What is Polygamy?

I don’t know how useful this blog will be to anyone else, but maybe it will help me organize my thoughts. Last month my husband talked to me about polygamy. We were in bed about ready to have our couple’s scripture study. He said we were going to read something a little different tonight. He opened the scriptures to D&C 132 and we read it together.

When we were finished he gave me a hug and told me that he believed that section was true. I didn’t really understand what he was trying to tell me. Then he told me point blank that he believed we needed another wife in our family.

Those words hurt me so much. I thought, That’s not how it’s supposed to work. He’s only supposed to love me. That night I was so upset I cried.

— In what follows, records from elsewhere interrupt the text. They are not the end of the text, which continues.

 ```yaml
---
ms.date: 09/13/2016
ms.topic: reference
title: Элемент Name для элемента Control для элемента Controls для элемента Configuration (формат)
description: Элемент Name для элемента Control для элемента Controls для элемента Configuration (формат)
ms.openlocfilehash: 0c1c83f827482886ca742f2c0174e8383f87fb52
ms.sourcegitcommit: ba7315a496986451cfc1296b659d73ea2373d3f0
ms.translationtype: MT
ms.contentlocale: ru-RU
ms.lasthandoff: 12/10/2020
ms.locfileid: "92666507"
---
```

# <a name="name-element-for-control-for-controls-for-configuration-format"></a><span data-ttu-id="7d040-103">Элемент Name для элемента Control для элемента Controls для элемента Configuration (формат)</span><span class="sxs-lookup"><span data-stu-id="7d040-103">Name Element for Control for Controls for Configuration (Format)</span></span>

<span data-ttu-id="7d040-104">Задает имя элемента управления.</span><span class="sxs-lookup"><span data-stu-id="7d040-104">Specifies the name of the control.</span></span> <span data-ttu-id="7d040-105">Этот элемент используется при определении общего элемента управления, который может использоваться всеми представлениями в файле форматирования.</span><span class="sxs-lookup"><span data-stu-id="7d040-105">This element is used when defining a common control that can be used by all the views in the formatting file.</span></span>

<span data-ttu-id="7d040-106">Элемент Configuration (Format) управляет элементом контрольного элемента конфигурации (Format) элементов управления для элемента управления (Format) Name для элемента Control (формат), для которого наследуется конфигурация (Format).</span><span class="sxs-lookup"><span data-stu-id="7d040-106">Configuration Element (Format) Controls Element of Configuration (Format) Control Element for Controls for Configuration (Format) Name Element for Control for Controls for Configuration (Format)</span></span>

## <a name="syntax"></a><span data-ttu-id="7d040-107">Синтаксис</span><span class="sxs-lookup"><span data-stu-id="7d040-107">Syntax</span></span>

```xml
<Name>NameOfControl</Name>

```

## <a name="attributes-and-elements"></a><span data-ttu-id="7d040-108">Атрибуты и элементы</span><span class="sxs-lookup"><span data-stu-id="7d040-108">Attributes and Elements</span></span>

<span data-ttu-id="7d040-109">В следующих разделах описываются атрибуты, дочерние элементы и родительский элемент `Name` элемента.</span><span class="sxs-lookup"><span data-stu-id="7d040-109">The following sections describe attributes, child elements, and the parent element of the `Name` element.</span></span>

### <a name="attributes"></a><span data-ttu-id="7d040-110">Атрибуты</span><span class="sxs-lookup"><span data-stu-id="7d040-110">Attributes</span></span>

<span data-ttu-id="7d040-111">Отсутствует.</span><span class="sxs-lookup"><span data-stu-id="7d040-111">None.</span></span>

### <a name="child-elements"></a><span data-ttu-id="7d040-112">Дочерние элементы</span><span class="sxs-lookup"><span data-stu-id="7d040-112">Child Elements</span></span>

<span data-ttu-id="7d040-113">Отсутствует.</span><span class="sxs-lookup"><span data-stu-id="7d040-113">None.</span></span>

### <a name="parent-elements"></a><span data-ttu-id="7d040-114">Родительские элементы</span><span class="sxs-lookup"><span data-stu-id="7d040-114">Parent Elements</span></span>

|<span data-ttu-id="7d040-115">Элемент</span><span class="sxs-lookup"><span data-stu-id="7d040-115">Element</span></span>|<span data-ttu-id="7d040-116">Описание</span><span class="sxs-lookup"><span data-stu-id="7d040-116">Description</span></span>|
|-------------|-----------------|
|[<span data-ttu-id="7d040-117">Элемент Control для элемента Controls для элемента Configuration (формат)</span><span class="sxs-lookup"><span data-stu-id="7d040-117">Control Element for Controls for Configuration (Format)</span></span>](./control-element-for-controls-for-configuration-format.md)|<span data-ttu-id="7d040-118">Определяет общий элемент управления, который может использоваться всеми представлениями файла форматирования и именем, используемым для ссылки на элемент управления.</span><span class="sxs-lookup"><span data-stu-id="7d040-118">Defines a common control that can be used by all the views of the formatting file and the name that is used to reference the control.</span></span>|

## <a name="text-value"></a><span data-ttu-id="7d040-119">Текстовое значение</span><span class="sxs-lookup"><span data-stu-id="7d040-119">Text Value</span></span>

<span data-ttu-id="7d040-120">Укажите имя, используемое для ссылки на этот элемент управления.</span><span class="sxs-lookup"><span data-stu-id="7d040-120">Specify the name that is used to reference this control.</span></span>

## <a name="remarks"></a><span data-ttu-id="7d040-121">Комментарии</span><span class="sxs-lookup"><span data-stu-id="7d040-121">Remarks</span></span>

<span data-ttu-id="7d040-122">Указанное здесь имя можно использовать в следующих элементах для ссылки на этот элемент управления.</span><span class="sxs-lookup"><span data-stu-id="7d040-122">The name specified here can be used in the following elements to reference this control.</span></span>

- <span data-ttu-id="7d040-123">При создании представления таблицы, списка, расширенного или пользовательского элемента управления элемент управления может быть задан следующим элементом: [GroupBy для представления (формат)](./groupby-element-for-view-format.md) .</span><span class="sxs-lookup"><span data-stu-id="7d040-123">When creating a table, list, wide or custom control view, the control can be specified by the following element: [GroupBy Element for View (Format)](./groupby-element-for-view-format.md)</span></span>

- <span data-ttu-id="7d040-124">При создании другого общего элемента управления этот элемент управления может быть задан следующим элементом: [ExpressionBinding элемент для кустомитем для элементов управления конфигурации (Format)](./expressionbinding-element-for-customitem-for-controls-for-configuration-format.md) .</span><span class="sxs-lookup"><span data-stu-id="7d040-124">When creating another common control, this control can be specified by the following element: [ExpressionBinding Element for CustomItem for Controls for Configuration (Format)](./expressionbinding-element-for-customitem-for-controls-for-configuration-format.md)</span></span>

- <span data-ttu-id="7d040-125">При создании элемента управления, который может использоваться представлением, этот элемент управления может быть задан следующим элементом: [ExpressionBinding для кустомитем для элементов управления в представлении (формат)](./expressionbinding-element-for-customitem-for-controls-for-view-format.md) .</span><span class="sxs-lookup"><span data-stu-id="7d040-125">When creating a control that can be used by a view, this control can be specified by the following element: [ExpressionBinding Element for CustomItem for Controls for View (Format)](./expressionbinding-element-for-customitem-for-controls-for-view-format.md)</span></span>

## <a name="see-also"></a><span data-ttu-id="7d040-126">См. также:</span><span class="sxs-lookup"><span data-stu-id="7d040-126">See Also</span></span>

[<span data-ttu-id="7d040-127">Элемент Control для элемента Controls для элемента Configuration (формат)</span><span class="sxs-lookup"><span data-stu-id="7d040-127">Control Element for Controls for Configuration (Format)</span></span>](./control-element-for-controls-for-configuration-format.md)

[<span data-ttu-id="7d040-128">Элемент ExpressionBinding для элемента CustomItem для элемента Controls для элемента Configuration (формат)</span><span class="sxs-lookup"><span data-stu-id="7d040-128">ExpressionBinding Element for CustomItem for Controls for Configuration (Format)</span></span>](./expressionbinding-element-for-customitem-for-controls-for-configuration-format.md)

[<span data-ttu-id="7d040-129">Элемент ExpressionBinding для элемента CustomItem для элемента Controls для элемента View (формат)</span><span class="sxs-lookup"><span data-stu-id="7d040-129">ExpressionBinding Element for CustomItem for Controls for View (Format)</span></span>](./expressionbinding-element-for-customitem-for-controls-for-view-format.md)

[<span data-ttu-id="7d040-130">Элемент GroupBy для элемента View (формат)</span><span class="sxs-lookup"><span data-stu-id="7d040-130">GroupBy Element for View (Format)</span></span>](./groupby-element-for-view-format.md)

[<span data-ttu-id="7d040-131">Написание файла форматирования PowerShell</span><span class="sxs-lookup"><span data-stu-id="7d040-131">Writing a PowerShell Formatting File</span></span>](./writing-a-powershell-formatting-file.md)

I wondered why I wasn’t enough. What had I done wrong? Why didn’t I deserve all the love of my husband. If I’ll be honest I thought about leaving my husband.

I was so upset, I didn’t talk to him for the rest of the week.  But during that week he was very kind and loving to me. I think he knew he hurt my feelings.

During the past month I’ve been trying to research polygamy. I think the most people only know about polygamy is that Abraham, and Jacob practiced it in the Bible.

I’m wondering if any of you other ladies out there have gone through this? If your husband has approached you about polygamy, how did it go? How did you handle the situation? I need advice.